“Change is good,” Tom said.
“Not always it’s not so good,” his wife said.
“Change is necessary. Once you figure out the premise you basically have your movie.” Zaklos asked them to go around the table saying premises that pertained to their own lives. “I do this with my students.”
“What fun,” Ida said, “I’ll go first. Education leads to success.” Somewhat bashfully, she explained how she’d gone to a community college before transferring to UCLA. “Not that I’m this big success or anything. But I’m the first one in my family to go to college.”
“Good for you,” Zaklos said.
“My father’s brother screwed him in the family business,” Tom said. “It brought us down. We lost almost everything. I guess I’ll go with deception leads to destruction.”
“Hamlet 101.”
“Betrayal leads to divorce!” Lucia backed out her chair and got up. “I don’t like this game.” She shuffled off in her clunky shoes, making a lot of noise, and joined a group in the living room, laughing too loud, shrugging her hair off her shoulders like she didn’t care about anything, especially Tom. She was the sort of woman who wanted to be watched and admired from afar. Obviously, Lucia wanted Tom’s attention. Everything she did was for his benefit, but Tom couldn’t see it; he was dumb to her games.
“What about you, Waters,” Zaklos said. “What havoc have you wreaked?”
Hugh laughed nervously. He couldn’t help feeling that Zaklos didn’t like him; he liked Ida better. Maybe it was because Ida was kissing his ass every chance she got.
“What’s your premise?” Ida asked in a way that made him think she’d turn on him if it benefited her career.
“I suppose it would have to be betrayal,” he said flatly. “Betrayal leads to destruction.”
“Let’s have the gory details.”
“I was betrayed by an important person, an influential person. A promise that was taken away,” he snapped his finger, “like this.” He had broken a sweat, he was trembling as if with a fever, and yet perhaps they didn’t notice. “Nobody has that right.” He spit out the words.

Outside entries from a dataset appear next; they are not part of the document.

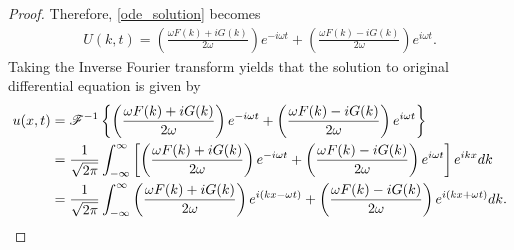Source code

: \begin{proof}
  Therefore, \eqref{ode_solution} becomes
  \begin{align*}
    U(k, t) = \left(\frac{\omega F(k) + i G(k)}{2\omega}\right)e^{-i\omega t} + \left(\frac{\omega F(k) - i G(k)}{2\omega}\right)e^{i\omega t}.
  \end{align*}
  Taking the Inverse Fourier transform yields that the solution to original differential equation is given by
  \begin{align*}
    u(x, t) &= \mathscr{F}^{-1}\left\{ {\left(\frac{\omega F(k) + i G(k)}{2\omega}\right)e^{-i\omega t} + \left(\frac{\omega F(k) - i G(k)}{2\omega}\right)e^{i\omega t}} \right\} \\
    &= \frac{1}{\sqrt{2\pi}}\int_{-\infty}^\infty \left[\left(\frac{\omega F(k) + i G(k)}{2\omega}\right)e^{-i\omega t} + \left(\frac{\omega F(k) - i G(k)}{2\omega}\right)e^{i\omega t}\right] e^{ikx} dk \\
    &= \frac{1}{\sqrt{2\pi}}\int_{-\infty}^\infty \left(\frac{\omega F(k) + i G(k)}{2\omega}\right)e^{i(kx-\omega t)} + \left(\frac{\omega F(k) - i G(k)}{2\omega}\right)e^{i(kx + \omega t)}dk.
  \end{align*}



\end{proof}
\newpage
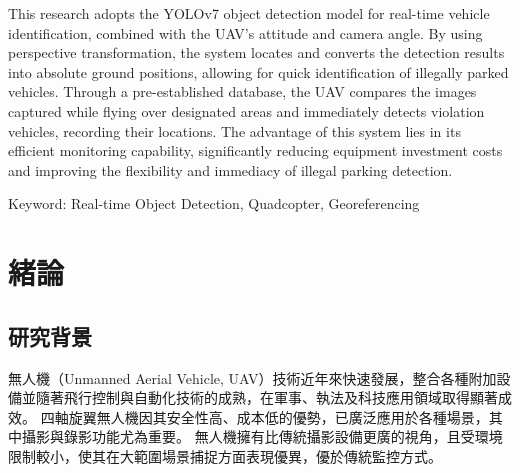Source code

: \documentclass[12pt]{article}       %
\begin{document}
This research adopts the YOLOv7 object detection model for real-time vehicle identification, combined with the UAV's attitude and camera angle.
By using perspective transformation, the system locates and converts the detection results into absolute ground positions, allowing for quick identification of illegally parked vehicles.
Through a pre-established database, the UAV compares the images captured while flying over designated areas and immediately detects violation vehicles, recording their locations. The advantage of this system lies in its efficient monitoring capability, significantly reducing equipment investment costs and improving the flexibility and immediacy of illegal parking detection.

\vspace{1.5em}
\noindent Keyword: Real-time Object Detection, Quadcopter, Georeferencing
\newpage  %


\begin{center}
\tableofcontents  %
\thispagestyle{empty}  %
\end{center}

\newpage  %


\setcounter{page}{1}  %


\section{\centering 緒論}

\subsection{研究背景} 
\hspace{2em}
無人機（Unmanned Aerial Vehicle, UAV）技術近年來快速發展，整合各種附加設備並隨著飛行控制與自動化技術的成熟，在軍事、執法及科技應用領域取得顯著成效。
四軸旋翼無人機因其安全性高、成本低的優勢，已廣泛應用於各種場景，其中攝影與錄影功能尤為重要。
無人機擁有比傳統攝影設備更廣的視角，且受環境限制較小，使其在大範圍場景捕捉方面表現優異，優於傳統監控方式。
\end{document}
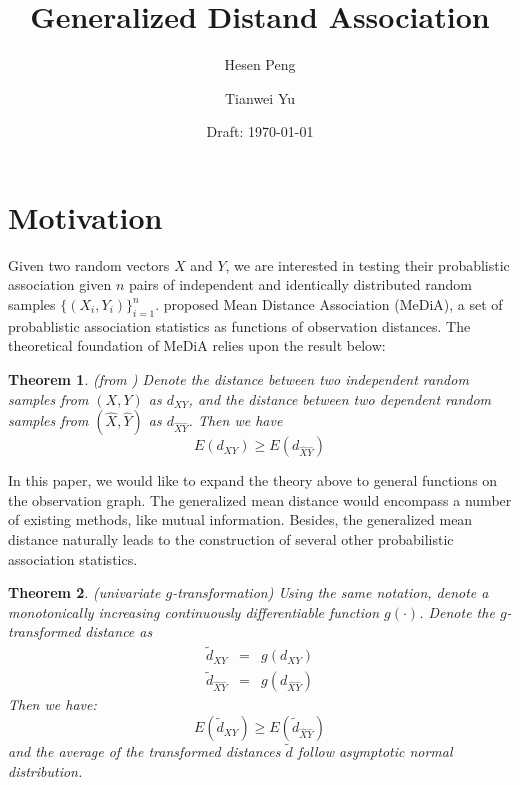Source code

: \documentclass[12pt,letterpaper]{article}
\newtheorem{thm}{Theorem}
\begin{document}


\title{Generalized Distand Association} 
\author{Hesen Peng \and Tianwei Yu}
\date{Draft: \today{}} 
\maketitle{}

\begin{abstract}
  
\end{abstract}

\section{Motivation}
\label{sec:motivation}

Given two random vectors $X$ and $Y$, we are interested in testing
their probablistic association given $n$ pairs of independent and
identically distributed random samples $\{(X_i, Y_i)\}_{i=1}^n$.
\cite{cite:10.1371/journal.pone.0124620} proposed Mean Distance
Association (MeDiA), a set of probablistic association statistics as
functions of observation distances. The theoretical foundation of
MeDiA relies upon the result below: 

\begin{thm}
  \label{thm:1} 
  (from \cite{cite:10.1371/journal.pone.0124620}) Denote the distance
  between two independent random samples from $(X,Y)$ as $d_{XY}$, and
  the distance between two dependent random samples from
  $(\hat{X},\hat{Y})$ as $d_{\hat{X}\hat{Y}}$. Then we have
  \begin{displaymath}
    E(d_{XY}) \ge E(d_{\hat{X}\hat{Y}})
  \end{displaymath}
\end{thm}

In this paper, we would like to expand the theory above to general
functions on the observation graph. The generalized mean distance
would encompass a number of existing methods, like mutual
information. Besides, the generalized mean distance naturally leads to
the construction of several other probabilistic association
statistics.

\begin{thm}
  \label{thm:2}
  (univariate $g$-transformation) Using the same notation, denote a
  monotonically increasing continuously differentiable function
  $g(\cdot)$. Denote the $g$-transformed distance as
  \begin{eqnarray*}
    \tilde{d}_{XY} &=& g(d_{XY})\\
    \tilde{d}_{\hat{X}\hat{Y}} &=& g(d_{\hat{X}\hat{Y}})
  \end{eqnarray*}
  Then we have:
  \begin{displaymath}
    E(\tilde{d}_{XY}) \ge E(\tilde{d}_{\hat{X}\hat{Y}})
  \end{displaymath}
  and the average of the transformed distances $\tilde{d}$ follow
  asymptotic normal distribution.
\end{thm}
\end{document}
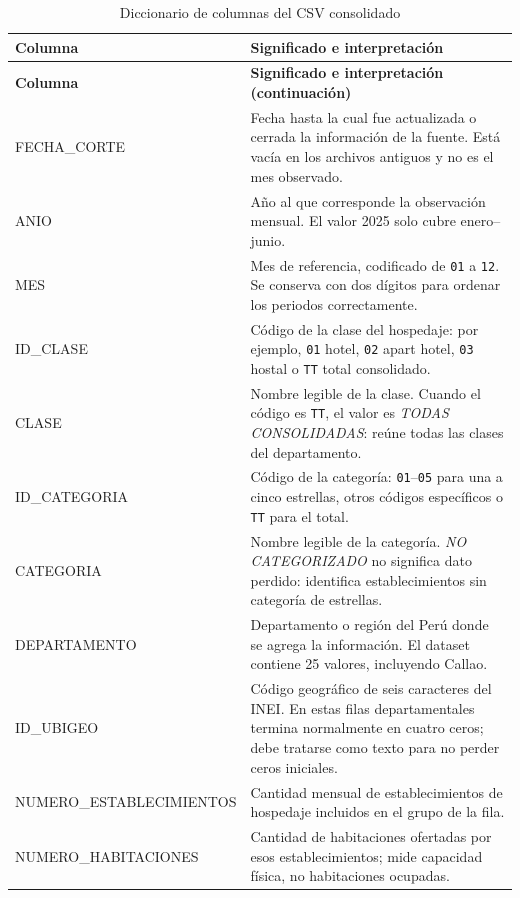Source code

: \documentclass[10pt,a4paper]{article}
\theoremstyle{definition}
\begin{document}
\small
\begin{longtable}{>{\ttfamily\raggedright\arraybackslash}p{}
                  >{\raggedright\arraybackslash}p{}}
\caption{Diccionario de columnas del CSV consolidado}\label{tab:diccionario-columnas}\\
\toprule
\normalfont\textbf{Columna} & \textbf{Significado e interpretación} \\
\midrule
\endfirsthead
\toprule
\normalfont\textbf{Columna} & \textbf{Significado e interpretación (continuación)} \\
\midrule
\endhead
\bottomrule
\endfoot
FECHA\_CORTE & Fecha hasta la cual fue actualizada o cerrada la información de
la fuente. Está vacía en los archivos antiguos y no es el mes observado. \\
ANIO & Año al que corresponde la observación mensual. El valor 2025 solo cubre
enero--junio. \\
MES & Mes de referencia, codificado de \texttt{01} a \texttt{12}. Se conserva
con dos dígitos para ordenar los periodos correctamente. \\
ID\_CLASE & Código de la clase del hospedaje: por ejemplo, \texttt{01} hotel,
\texttt{02} apart hotel, \texttt{03} hostal o \texttt{TT} total consolidado. \\
CLASE & Nombre legible de la clase. Cuando el código es \texttt{TT}, el valor
es \emph{TODAS CONSOLIDADAS}: reúne todas las clases del departamento. \\
ID\_CATEGORIA & Código de la categoría: \texttt{01}--\texttt{05} para una a
cinco estrellas, otros códigos específicos o \texttt{TT} para el total. \\
CATEGORIA & Nombre legible de la categoría. \emph{NO CATEGORIZADO} no significa
dato perdido: identifica establecimientos sin categoría de estrellas. \\
DEPARTAMENTO & Departamento o región del Perú donde se agrega la información.
El dataset contiene 25 valores, incluyendo Callao. \\
ID\_UBIGEO & Código geográfico de seis caracteres del INEI. En estas filas
departamentales termina normalmente en cuatro ceros; debe tratarse como texto
para no perder ceros iniciales. \\
NUMERO\_ESTABLECIMIENTOS & Cantidad mensual de establecimientos de hospedaje
incluidos en el grupo de la fila. \\
NUMERO\_HABITACIONES & Cantidad de habitaciones ofertadas por esos
establecimientos; mide capacidad física, no habitaciones ocupadas. \\

\end{longtable}
\end{document}
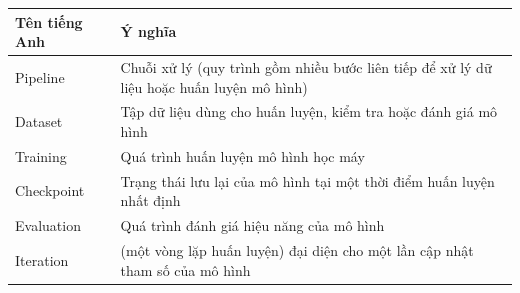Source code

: \documentclass[../DoAn.tex]{subfiles}
\begin{document}
\begin{longtable}{l p{14cm}}
	\hline
   \textbf{Tên tiếng Anh}  & \textbf{Ý nghĩa} \\ \hline 
   
   Pipeline & Chuỗi xử lý (quy trình gồm nhiều bước liên tiếp để xử lý dữ liệu hoặc huấn luyện mô hình) \\

   Dataset & Tập dữ liệu dùng cho huấn luyện, kiểm tra hoặc đánh giá mô hình \\

   Training & Quá trình huấn luyện mô hình học máy \\

   Checkpoint & Trạng thái lưu lại của mô hình tại một thời điểm huấn luyện nhất định \\

   Evaluation & Quá trình đánh giá hiệu năng của mô hình \\

   Iteration & (một vòng lặp huấn luyện) đại diện cho một lần cập nhật tham số của mô hình \\


    \hline
\end{longtable}
\end{document}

“It’s pretty standard in this town,” Zaklos commented ironically.
Ida put her hand on his back. She looked worried and a little embarrassed.
“Sounds to me like something’s already been destroyed,” Zaklos said. “You might want to go with destruction leads to revenge.”
“Yeah,” Hugh said. “That sounds about right.”
“Good luck with that.” Zaklos looked him in the eye. “That sounds like my kind of movie.”
Hugh held up his empty glass and stood up. He left the table and poured himself another drink and took it outside. He wasn’t used to people like this. Sitting at the table, he’d felt his mind scrambling to come up with clever things to say. Now he had a headache. The cool air felt good; he felt a little better. Somebody was having a fire somewhere and he could smell it on the wind. He bummed a cigarette from someone and smoked, looking out at the city below. The city was a vast place with thousands of lights. Where was she now? he wondered. This was the third night. If she wasn’t out of the trunk by now she could die. He felt his stomach jolt, his shoulders tense.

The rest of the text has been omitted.